▶ [Work instruction]
Restate word for word the lines of the records below, starting at the line that contains "Integration tests successful" and ending at the line that contains "The solution developed", with both of those lines included and nothing else.

┌────────

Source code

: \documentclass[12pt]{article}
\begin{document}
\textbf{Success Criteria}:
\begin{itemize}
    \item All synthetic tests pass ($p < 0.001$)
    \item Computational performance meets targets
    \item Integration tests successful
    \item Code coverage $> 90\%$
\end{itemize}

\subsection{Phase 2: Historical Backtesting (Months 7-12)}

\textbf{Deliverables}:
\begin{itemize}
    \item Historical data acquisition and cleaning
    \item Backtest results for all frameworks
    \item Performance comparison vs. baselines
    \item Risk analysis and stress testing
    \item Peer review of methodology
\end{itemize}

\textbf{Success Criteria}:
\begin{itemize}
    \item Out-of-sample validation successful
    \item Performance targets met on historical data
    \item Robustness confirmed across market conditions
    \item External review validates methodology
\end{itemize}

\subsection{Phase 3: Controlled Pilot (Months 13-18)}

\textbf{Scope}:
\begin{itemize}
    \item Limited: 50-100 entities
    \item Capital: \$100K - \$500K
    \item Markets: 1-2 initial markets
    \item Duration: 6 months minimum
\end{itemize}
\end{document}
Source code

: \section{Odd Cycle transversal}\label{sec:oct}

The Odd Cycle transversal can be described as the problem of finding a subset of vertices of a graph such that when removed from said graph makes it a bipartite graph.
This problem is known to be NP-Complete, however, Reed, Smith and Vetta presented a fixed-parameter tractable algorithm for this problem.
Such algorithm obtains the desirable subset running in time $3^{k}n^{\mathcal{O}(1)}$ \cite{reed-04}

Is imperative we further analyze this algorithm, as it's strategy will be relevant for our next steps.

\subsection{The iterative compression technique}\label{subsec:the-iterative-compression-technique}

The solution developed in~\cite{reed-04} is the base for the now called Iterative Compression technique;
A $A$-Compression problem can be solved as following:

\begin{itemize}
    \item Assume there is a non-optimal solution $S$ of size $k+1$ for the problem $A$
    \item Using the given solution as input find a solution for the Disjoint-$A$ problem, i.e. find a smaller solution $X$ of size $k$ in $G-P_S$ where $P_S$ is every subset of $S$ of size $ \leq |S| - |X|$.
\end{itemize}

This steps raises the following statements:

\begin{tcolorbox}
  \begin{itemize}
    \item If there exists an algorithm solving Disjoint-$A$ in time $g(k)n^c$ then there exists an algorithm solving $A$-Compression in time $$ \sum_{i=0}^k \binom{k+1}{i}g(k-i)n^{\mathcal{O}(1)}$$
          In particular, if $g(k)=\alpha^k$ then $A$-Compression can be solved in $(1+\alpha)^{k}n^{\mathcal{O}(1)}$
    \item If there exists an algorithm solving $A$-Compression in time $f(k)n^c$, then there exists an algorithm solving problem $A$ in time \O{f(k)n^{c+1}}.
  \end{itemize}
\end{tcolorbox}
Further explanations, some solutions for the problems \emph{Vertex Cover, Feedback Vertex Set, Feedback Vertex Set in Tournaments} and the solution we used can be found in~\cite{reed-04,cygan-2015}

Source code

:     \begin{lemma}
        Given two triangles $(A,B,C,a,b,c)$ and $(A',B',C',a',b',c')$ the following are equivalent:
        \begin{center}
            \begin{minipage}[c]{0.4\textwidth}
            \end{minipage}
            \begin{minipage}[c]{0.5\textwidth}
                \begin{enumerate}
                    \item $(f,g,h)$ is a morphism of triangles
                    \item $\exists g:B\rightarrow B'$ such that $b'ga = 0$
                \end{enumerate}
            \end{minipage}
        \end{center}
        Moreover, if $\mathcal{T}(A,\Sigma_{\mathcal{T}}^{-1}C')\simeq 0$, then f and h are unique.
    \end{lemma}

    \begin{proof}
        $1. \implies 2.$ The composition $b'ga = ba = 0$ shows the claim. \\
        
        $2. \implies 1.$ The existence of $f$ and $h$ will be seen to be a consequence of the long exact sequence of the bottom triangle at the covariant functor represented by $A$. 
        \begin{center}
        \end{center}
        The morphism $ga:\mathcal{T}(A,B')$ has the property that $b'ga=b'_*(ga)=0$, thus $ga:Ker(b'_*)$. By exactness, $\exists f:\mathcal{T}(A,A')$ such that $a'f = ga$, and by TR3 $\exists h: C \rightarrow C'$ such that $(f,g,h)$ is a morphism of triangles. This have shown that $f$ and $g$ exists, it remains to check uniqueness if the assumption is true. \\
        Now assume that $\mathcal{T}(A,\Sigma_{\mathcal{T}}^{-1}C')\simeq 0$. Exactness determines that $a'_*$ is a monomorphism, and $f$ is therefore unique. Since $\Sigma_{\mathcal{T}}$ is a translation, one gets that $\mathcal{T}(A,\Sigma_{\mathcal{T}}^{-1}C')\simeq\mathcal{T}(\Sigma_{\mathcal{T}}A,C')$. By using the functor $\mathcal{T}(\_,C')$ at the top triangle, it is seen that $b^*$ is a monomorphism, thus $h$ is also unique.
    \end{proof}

└────────

▶ [Problem solution]
    \item Integration tests successful
    \item Code coverage $> 90\%$
\end{itemize}

\subsection{Phase 2: Historical Backtesting (Months 7-12)}

\textbf{Deliverables}:
\begin{itemize}
    \item Historical data acquisition and cleaning
    \item Backtest results for all frameworks
    \item Performance comparison vs. baselines
    \item Risk analysis and stress testing
    \item Peer review of methodology
\end{itemize}

\textbf{Success Criteria}:
\begin{itemize}
    \item Out-of-sample validation successful
    \item Performance targets met on historical data
    \item Robustness confirmed across market conditions
    \item External review validates methodology
\end{itemize}

\subsection{Phase 3: Controlled Pilot (Months 13-18)}

\textbf{Scope}:
\begin{itemize}
    \item Limited: 50-100 entities
    \item Capital: \$100K - \$500K
    \item Markets: 1-2 initial markets
    \item Duration: 6 months minimum
\end{itemize}
\end{document}
Source code

: \section{Odd Cycle transversal}\label{sec:oct}

The Odd Cycle transversal can be described as the problem of finding a subset of vertices of a graph such that when removed from said graph makes it a bipartite graph.
This problem is known to be NP-Complete, however, Reed, Smith and Vetta presented a fixed-parameter tractable algorithm for this problem.
Such algorithm obtains the desirable subset running in time $3^{k}n^{\mathcal{O}(1)}$ \cite{reed-04}

Is imperative we further analyze this algorithm, as it's strategy will be relevant for our next steps.

\subsection{The iterative compression technique}\label{subsec:the-iterative-compression-technique}

The solution developed in~\cite{reed-04} is the base for the now called Iterative Compression technique;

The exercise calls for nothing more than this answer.